* Exercise details:
All that is wanted is a word-for-word copy of the data from its first line to the line containing "#### Microwaves", both included.

* Records for this exercise:

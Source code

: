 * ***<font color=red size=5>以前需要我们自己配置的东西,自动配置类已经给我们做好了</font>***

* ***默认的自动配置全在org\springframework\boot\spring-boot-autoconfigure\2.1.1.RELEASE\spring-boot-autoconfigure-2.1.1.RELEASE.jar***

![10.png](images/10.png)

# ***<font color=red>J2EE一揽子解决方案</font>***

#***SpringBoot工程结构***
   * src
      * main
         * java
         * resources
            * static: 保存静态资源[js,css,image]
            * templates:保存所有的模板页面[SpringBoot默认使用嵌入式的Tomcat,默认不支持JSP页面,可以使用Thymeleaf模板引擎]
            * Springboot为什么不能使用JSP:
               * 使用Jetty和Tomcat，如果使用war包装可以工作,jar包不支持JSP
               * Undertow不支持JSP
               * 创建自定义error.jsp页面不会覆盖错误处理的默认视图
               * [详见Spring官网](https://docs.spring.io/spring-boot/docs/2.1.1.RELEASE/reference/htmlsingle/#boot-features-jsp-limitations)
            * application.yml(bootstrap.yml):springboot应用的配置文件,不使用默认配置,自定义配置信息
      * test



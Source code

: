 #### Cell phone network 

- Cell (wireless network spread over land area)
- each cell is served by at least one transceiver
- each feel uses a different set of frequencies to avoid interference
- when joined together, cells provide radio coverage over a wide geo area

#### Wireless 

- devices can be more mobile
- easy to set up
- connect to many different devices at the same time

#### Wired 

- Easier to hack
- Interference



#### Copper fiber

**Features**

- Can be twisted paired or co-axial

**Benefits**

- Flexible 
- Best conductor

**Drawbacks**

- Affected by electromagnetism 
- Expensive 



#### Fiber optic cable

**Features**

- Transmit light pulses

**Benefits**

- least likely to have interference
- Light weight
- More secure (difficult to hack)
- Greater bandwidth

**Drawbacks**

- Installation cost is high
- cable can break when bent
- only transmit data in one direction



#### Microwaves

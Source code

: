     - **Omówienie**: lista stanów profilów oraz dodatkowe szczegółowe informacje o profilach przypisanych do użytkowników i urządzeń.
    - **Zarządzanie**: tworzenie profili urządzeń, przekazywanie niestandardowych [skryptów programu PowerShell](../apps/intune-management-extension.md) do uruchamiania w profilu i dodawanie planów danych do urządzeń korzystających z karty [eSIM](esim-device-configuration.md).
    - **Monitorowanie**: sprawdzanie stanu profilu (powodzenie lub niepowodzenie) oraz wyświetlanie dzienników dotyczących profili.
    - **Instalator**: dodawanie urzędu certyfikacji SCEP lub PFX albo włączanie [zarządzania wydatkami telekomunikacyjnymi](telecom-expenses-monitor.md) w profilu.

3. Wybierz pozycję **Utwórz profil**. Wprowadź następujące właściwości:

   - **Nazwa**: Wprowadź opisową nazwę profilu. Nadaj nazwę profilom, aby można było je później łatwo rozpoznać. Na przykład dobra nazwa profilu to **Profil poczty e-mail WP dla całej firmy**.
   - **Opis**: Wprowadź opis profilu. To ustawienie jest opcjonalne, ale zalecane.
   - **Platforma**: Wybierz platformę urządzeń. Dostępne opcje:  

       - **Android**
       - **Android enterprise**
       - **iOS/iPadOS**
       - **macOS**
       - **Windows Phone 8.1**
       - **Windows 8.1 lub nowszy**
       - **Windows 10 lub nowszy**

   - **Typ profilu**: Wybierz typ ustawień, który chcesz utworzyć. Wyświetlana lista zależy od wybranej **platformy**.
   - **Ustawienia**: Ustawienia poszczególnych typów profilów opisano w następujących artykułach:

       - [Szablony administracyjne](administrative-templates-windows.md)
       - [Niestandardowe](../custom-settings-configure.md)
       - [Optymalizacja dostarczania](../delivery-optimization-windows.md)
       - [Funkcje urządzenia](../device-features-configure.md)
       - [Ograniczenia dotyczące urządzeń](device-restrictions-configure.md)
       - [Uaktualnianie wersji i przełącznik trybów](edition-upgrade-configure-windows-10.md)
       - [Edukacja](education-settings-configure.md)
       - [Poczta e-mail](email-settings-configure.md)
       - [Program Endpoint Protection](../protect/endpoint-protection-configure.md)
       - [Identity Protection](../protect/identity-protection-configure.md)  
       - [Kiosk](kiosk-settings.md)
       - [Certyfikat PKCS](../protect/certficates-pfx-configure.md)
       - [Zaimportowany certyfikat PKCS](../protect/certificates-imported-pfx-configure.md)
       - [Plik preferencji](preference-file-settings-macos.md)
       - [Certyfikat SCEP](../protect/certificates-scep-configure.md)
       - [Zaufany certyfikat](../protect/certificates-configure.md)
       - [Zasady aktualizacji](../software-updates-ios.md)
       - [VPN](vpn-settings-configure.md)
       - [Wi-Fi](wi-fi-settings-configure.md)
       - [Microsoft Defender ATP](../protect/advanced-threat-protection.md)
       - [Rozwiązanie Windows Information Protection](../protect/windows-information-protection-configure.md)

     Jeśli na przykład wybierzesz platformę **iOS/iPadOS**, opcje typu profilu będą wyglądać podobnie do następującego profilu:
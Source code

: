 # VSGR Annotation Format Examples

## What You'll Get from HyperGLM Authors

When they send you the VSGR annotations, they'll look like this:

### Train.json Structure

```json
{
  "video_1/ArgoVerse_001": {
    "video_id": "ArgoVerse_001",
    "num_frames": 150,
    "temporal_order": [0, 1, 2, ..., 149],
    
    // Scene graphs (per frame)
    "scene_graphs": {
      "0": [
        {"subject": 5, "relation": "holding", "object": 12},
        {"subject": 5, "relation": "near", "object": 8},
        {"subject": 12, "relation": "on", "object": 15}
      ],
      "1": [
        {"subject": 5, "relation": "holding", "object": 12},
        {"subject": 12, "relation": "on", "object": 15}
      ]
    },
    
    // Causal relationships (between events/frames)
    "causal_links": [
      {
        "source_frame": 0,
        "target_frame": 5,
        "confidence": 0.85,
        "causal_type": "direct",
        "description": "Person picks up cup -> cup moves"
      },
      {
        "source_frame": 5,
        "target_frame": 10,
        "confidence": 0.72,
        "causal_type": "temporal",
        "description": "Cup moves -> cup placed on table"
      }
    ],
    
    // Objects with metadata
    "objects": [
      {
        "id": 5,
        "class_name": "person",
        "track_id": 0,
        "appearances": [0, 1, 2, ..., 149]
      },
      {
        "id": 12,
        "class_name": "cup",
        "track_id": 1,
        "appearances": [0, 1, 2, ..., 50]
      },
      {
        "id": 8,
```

* Reply:
Source code

: * ***<font color=red size=5>以前需要我们自己配置的东西,自动配置类已经给我们做好了</font>***

* ***默认的自动配置全在org\springframework\boot\spring-boot-autoconfigure\2.1.1.RELEASE\spring-boot-autoconfigure-2.1.1.RELEASE.jar***

![10.png](images/10.png)

# ***<font color=red>J2EE一揽子解决方案</font>***

#***SpringBoot工程结构***
   * src
      * main
         * java
         * resources
            * static: 保存静态资源[js,css,image]
            * templates:保存所有的模板页面[SpringBoot默认使用嵌入式的Tomcat,默认不支持JSP页面,可以使用Thymeleaf模板引擎]
            * Springboot为什么不能使用JSP:
               * 使用Jetty和Tomcat，如果使用war包装可以工作,jar包不支持JSP
               * Undertow不支持JSP
               * 创建自定义error.jsp页面不会覆盖错误处理的默认视图
               * [详见Spring官网](https://docs.spring.io/spring-boot/docs/2.1.1.RELEASE/reference/htmlsingle/#boot-features-jsp-limitations)
            * application.yml(bootstrap.yml):springboot应用的配置文件,不使用默认配置,自定义配置信息
      * test



Source code

: #### Cell phone network 

- Cell (wireless network spread over land area)
- each cell is served by at least one transceiver
- each feel uses a different set of frequencies to avoid interference
- when joined together, cells provide radio coverage over a wide geo area

#### Wireless 

- devices can be more mobile
- easy to set up
- connect to many different devices at the same time

#### Wired 

- Easier to hack
- Interference



#### Copper fiber

**Features**

- Can be twisted paired or co-axial

**Benefits**

- Flexible 
- Best conductor

**Drawbacks**

- Affected by electromagnetism 
- Expensive 



#### Fiber optic cable

**Features**

- Transmit light pulses

**Benefits**

- least likely to have interference
- Light weight
- More secure (difficult to hack)
- Greater bandwidth

**Drawbacks**

- Installation cost is high
- cable can break when bent
- only transmit data in one direction



#### Microwaves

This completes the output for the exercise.